§ **DATA FOR PROCESSING**:
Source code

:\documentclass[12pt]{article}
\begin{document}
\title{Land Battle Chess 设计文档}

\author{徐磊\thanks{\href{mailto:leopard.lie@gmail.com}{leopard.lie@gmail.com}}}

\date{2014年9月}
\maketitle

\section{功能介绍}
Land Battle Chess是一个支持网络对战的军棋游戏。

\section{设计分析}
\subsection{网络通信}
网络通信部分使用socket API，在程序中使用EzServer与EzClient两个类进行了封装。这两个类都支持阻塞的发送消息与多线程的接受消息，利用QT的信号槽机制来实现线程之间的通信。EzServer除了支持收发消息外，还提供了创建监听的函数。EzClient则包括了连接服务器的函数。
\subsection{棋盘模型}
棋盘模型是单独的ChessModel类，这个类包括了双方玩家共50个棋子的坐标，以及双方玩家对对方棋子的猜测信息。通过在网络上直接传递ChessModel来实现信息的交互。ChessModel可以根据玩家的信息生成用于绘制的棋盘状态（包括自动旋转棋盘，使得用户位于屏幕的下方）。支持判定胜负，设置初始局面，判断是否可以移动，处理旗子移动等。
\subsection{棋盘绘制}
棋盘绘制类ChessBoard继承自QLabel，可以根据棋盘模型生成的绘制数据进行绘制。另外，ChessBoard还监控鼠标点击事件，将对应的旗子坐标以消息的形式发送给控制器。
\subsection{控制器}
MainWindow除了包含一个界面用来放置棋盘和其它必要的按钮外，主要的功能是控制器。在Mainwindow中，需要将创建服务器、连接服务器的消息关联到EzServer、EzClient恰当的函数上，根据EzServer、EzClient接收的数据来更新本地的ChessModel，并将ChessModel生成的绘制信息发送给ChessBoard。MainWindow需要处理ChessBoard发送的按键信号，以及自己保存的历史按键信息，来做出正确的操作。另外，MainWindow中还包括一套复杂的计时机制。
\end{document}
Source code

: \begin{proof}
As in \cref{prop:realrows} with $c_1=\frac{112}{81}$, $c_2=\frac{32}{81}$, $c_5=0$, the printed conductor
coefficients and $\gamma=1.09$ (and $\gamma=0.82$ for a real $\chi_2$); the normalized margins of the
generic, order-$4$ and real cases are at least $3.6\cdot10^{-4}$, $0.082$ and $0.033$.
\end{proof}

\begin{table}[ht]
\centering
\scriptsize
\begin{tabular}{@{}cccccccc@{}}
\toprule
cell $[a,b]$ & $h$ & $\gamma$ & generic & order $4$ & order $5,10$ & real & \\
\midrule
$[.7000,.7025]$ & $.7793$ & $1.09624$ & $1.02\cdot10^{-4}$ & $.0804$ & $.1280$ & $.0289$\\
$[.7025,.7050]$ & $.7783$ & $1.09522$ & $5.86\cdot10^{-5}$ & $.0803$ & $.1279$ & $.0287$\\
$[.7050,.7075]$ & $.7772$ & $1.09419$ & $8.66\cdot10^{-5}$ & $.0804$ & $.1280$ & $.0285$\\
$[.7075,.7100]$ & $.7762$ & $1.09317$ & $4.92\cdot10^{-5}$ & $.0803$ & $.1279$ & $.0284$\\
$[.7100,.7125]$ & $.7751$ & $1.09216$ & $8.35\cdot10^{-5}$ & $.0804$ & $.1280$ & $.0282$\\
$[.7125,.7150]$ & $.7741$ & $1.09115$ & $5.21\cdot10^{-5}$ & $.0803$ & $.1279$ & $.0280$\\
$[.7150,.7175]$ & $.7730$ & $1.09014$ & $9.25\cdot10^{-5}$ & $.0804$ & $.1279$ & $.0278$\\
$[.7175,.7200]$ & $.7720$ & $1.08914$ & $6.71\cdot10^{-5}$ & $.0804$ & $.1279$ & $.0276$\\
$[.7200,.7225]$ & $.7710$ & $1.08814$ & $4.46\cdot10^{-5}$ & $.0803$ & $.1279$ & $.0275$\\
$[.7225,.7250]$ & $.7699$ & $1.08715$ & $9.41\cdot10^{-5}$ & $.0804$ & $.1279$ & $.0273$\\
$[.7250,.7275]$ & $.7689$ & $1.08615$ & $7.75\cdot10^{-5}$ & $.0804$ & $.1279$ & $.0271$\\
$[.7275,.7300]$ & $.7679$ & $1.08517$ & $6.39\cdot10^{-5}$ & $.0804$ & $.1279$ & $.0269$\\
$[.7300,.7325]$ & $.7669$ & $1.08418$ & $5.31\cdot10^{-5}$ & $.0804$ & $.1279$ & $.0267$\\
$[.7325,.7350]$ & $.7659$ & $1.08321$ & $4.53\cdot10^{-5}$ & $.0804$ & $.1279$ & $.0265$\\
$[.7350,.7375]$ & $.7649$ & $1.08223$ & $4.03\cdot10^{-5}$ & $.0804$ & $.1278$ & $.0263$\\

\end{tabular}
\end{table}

§ **ABOUT THIS TASK**:
Take exactly the lines from the one containing "棋盘绘制类ChessBoar" through the one containing "the printed conductor" in the data above, and output them with nothing added.

§ **SOLUTION**:
棋盘绘制类ChessBoard继承自QLabel，可以根据棋盘模型生成的绘制数据进行绘制。另外，ChessBoard还监控鼠标点击事件，将对应的旗子坐标以消息的形式发送给控制器。
\subsection{控制器}
MainWindow除了包含一个界面用来放置棋盘和其它必要的按钮外，主要的功能是控制器。在Mainwindow中，需要将创建服务器、连接服务器的消息关联到EzServer、EzClient恰当的函数上，根据EzServer、EzClient接收的数据来更新本地的ChessModel，并将ChessModel生成的绘制信息发送给ChessBoard。MainWindow需要处理ChessBoard发送的按键信号，以及自己保存的历史按键信息，来做出正确的操作。另外，MainWindow中还包括一套复杂的计时机制。
\end{document}
Source code

: \begin{proof}
As in \cref{prop:realrows} with $c_1=\frac{112}{81}$, $c_2=\frac{32}{81}$, $c_5=0$, the printed conductor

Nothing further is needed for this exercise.